A senior aide to Anwar, who spoke on condition of anonymity, said that the premier had been briefed by top Petronas officials on the status of the dispute with Sarawak.
“No change. Both parties are in a holding pattern with both holding firm to their positions,” said the aide.
A senior Petronas official, who spoke on condition of anonymity, also confirmed that talks with the Sarawak government have not progressed.
Sarawak is challenging the decades-old monopoly Petronas has held since it was incorporated under a parliamentary statute in 1974 known as the Petroleum Development Act or PDA. The PDA, among other things, decrees that the national oil corporation is the sole guardian of the nation’s hydrocarbon reserves.
Sarawak, whose probable and proven reserves of petroleum represent 60.87 per cent of Malaysia’s total and which accounts for 90 per cent Malaysia’s liquified natural gas (LNG) exports, is insisting that PDA does not apply to the state.

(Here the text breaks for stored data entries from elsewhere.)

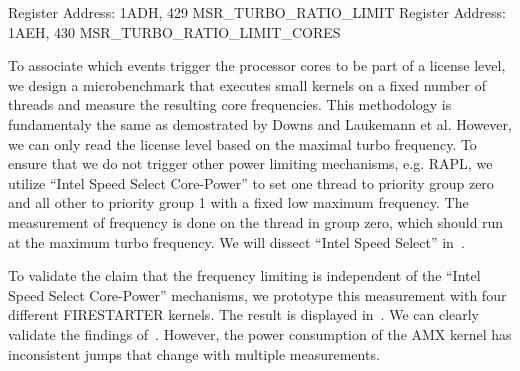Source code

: Register Address: 1ADH, 429 MSR\_TURBO\_RATIO\_LIMIT
Register Address: 1AEH, 430 MSR\_TURBO\_RATIO\_LIMIT\_CORES



To associate which events trigger the processor cores to be part of a license level, we design a microbenchmark that executes small kernels on a fixed number of threads and measure the resulting core frequencies.
This methodology is fundamentaly the same as demostrated by Downs and Laukemann et al.
However, we can only read the license level based on the maximal turbo frequency.
To ensure that we do not trigger other power limiting mechanisms, e.g. RAPL, we utilize ``Intel Speed Select Core-Power'' to set one thread to priority group zero and all other to priority group 1 with a fixed low maximum frequency.
The measurement of frequency is done on the thread in group zero, which should run at the maximum turbo frequency.
We will dissect ``Intel Speed Select'' in~.

To validate the claim that the frequency limiting is independent of the ``Intel Speed Select Core-Power'' mechanisms, we prototype this measurement with four different FIRESTARTER kernels.
The result is displayed in~. We can clearly validate the findings of~.
However, the power consumption of the AMX kernel has inconsistent jumps that change with multiple measurements.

Instead, it wants all the hydrocarbon reserves in Sarawak to be regulated under a colonial-era Oil Mining Ordinance 1958 that stipulates that oil and gas resources found within 200 nautical miles of its waters belong to the state.
Both parties have tried to reach a compromise in talks that began sometime in April last year, but talks have broken down twice, with Petronas suspending all negotiations in December, according to executives from the national oil corporation.
Requests to Premier Abang Johari’s office and Petros for comment were declined.
SERIOUS ECONOMIC SETBACK
ConocoPhillips is a major player in Malaysia’s oil and gas sector and its pullout from the Salam-Patawali discovery, which is currently at the feasibility stage, represents a serious setback for the Sarawak economy.
It is unclear how much money ConocoPhillips and Petronas have spent on the Salam-Patawali field, known as the WL4-00 block, at this stage.
Offshore Technology, a widely used resource for the oil and gas sectors, noted development costs for the Salam-Patawali oil fields were pegged at RM13.7 billion, with production set to peak in 2028.
ConocoPhillips and Petronas had also envisaged working the area until the field reaches its economic limit in 2067.
The other production sharing contract operated by ConocoPhillips in Sarawak is known as the SK304 block that encompasses 1.1 million net acres. Exploration there remains at the feasibility stage.
GROWING COMPLEXITIES, IMPACT ON INVESTOR SENTIMENT
ConocoPhillips’ move to withdraw from the Salam-Patawali project highlights the growing complexities facing the oil and gas sector in Sarawak.
The dispute between Petronas and Petros has already produced legal skirmishes in recent months.
The first legal challenge was filed by Petros against Petronas in mid-October at the Kuching High Court over the national corporation’s demand for payment of RM7.05 million tied to a bank guarantee under a gas sales agreement signed in end-December 2019.
In court documents reviewed by CNA, Petros is arguing that the 2019 gas sales agreement is “illegal and void” because Petronas failed to obtain the “necessary licence” under the Distribution and Gas Ordinance enacted by the state in 2016.
Petros added that honouring the RM7.05 million claim would be “endorsing and furthering an illegal agreement”.
In a separate dispute, a Malaysian unit of international oil giant Shell obtained an interim order in January from the Kuala Lumpur High Court to temporarily suspend payment on natural gas supplies from the Bintulu gas facility in Sarawak.
The High Court granted an interim injunction to Shell MDS Malaysia Sdn Bhd to continue its operations without any disruption in supply until the legal tussle between Petronas and Petros is resolved.
While ongoing petroleum projects in Sarawak, such as the Bintulu gas facility, remain operational, several industry executives noted that the ongoing faceoff between Abang Johari’s administration and Petronas could dampen investor sentiment on the oil and gas sector in the Borneo state.
They noted that Petros, which was formed in August 2017, lacks the technological expertise and international experience that Petronas’s exploration arm Carigali possesses.